We will do that using XSLT to write an Identity Transformation stylesheet. You will be transforming the GPS Visualizer KML into a new and slightly
modified KML, that draws from your second KML file. This will introduce you to some
coding in XSLT that you have not seen before, a kind of coding that resembles what
we do with drawing on multiple files in XQuery. In XSLT, too, you can work with multiple
files. Because this is new and unusual, we want to show you how it works, so we give
you our code with comments: You can pull it in from the DHClass-Hub, and find it in the KML folder inside Class Examples, or access it directly to download from the web here:
our KML to KML Identity Transformation XSLT file. Retrieve this file so you can open it in <oXygen/>. Here is a view of the code:
<?xml version="1.0" encoding="UTF-8"?>
<xsl:stylesheet xmlns:xsl="http://www.w3.org/1999/XSL/Transform"

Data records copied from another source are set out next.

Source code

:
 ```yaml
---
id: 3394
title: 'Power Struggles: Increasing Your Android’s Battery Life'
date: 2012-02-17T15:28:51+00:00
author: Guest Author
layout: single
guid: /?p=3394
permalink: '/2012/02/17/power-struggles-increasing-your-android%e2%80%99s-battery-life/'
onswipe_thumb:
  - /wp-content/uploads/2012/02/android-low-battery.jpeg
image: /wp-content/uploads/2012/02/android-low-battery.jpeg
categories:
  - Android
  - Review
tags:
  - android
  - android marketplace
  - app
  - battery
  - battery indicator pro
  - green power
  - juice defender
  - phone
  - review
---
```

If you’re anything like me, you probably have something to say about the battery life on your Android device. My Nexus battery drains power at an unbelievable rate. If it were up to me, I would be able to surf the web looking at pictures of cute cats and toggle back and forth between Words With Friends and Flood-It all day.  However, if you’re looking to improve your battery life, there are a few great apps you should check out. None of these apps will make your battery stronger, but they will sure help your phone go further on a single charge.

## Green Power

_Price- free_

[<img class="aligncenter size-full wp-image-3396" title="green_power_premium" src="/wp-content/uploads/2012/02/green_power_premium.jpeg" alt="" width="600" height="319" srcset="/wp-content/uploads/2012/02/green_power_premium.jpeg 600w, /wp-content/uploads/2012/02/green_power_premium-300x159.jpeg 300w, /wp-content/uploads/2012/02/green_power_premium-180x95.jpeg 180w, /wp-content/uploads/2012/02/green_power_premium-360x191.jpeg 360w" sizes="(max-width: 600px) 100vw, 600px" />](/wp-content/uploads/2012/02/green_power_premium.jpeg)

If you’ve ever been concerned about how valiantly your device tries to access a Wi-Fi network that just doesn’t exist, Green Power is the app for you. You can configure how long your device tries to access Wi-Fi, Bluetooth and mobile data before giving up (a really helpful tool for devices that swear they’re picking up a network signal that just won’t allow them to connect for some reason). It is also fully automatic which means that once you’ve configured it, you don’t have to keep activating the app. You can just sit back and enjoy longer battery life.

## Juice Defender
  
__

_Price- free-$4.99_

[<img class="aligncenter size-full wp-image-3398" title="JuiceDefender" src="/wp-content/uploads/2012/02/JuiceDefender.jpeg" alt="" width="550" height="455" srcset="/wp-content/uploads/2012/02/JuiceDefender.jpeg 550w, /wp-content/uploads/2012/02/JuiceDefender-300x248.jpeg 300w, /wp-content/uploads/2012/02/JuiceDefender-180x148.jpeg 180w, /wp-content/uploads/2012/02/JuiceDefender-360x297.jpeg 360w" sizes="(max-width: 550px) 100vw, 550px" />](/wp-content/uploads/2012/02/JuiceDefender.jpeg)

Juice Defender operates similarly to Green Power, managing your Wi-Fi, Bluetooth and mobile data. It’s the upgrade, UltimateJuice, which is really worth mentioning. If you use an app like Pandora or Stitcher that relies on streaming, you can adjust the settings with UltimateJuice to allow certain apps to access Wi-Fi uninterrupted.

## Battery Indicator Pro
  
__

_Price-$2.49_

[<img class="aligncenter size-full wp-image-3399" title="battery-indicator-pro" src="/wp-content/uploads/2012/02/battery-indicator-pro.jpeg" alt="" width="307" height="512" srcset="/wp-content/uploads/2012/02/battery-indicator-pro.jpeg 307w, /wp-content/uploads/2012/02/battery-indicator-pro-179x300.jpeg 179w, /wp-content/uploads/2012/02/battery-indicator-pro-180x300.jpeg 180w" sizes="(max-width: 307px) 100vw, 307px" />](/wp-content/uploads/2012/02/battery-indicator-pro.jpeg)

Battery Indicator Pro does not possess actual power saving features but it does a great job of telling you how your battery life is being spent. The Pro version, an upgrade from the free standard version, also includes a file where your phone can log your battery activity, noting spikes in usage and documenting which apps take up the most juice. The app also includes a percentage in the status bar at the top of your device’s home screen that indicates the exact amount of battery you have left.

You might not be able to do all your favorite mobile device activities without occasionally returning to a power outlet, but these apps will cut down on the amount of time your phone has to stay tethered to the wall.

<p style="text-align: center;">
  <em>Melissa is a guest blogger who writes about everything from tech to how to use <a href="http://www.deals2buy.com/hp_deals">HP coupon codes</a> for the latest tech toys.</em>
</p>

xmlns:xs="http://www.w3.org/2001/XMLSchema"
xpath-default-namespace="http://www.opengis.net/kml/2.2"
xmlns:math="http://www.w3.org/2005/xpath-functions/math" exclude-result-prefixes="xs
math"
xmlns="http://www.opengis.net/kml/2.2"
version="3.0">
<!--ebb: This is an identity-transformation stylesheet designed to transform KML into
KML, and to draw from a second KML file to import information.-->
<!--ebb: Note that we need to add an XPath default namespace for KML (for input)
and an xmlns for the output KML, too. All files we’re processing need to be in KML
format: note the two separate declarations of KML in the <xsl:stylesheet> element.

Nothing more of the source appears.